This article provides a detailed overview of the various timestamps the Big Peer uses to enforce causal consistency and high availability.
A unique universally stable timestamp (UST) indicates its order in the sequence of events, causal relationship to other events, and conflict resolution mechanisms to handle concurrency conflicts and enable non-blocking reads.
The UST maintains its value and consistency over time so event ordering remains intact and reliable.
Regardless of the view of the UST, the Big Peer reflects a causally consistent version of the database that can be read by Small Peers.
This is due to each Small Peer committing their highest (maximum) transactions to local storage. Once committed, they gossip their committed maximums across peers.
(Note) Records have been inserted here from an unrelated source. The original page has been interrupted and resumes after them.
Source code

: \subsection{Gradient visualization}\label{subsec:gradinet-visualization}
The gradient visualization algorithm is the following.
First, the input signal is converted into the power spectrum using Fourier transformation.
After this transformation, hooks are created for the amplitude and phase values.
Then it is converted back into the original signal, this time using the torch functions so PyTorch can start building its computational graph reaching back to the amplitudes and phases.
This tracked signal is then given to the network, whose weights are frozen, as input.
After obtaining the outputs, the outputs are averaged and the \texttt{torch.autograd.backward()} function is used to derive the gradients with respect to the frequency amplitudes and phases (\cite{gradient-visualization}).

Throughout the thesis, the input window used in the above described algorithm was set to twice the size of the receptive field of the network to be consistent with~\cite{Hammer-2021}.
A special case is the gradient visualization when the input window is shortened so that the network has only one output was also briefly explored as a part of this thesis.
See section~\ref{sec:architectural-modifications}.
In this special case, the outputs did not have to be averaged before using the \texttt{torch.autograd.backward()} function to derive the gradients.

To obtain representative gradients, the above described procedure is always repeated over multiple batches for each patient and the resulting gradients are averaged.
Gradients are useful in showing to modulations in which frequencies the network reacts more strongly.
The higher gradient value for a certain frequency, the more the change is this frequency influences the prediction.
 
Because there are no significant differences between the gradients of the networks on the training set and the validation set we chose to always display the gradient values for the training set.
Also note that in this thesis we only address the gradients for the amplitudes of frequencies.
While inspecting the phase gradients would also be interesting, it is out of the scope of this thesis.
Each Small Peer computes the UST by determining the lowest transaction among the set — the lowest common denominator, if you will. which is then considered to be the upper limit and therefore represents the UST.
Of the various maximums that have been committed, the minimum refers to the lowest transaction among the set — the lowest common denominator, if you will.
To further explain, consider the following scenario of a three-node cluster:
- Server A commits Transaction 10
- Server B commits Transaction 5
- Server C commits Transaction 7
Given this scenario, the UST is 5.
Each server may have a different transactional view of the UST, depending on the duration of time required for them to finish gossiping their transactions with each other.
A transactional view is the snapshot of data that a transaction observes during execution.
In a concurrent, multi-user environment, conflicting transactions can run simultaneously at any point. As a result, each transaction receives its individual data view to guarantee consistency and isolation.
For example, consider the following complex scenario within a three-node cluster, as indicated by servers A, B, and C in the graphic.
Server A computes the UST as 4
Server B computes the UST as 5
Server C computes the UST as 3
Given this scenario, all three servers retain a causally consistent version of the database that remains readable. This remains true even though each server maintains a distinct view of the UST.
The UST changes on every storage node in the cluster depending on the state of the Big Peer:
- When actively processing transactions, the UST increments.
- When quiescent and inactive, the UST reflects the last transaction produced by the transaction log and does not increment.
The Big Peer uses the GC timestamp to determine which data are candidates for purging across the distributed database, while storage nodes use local GC timestamps to determine which data to purge from its local environment.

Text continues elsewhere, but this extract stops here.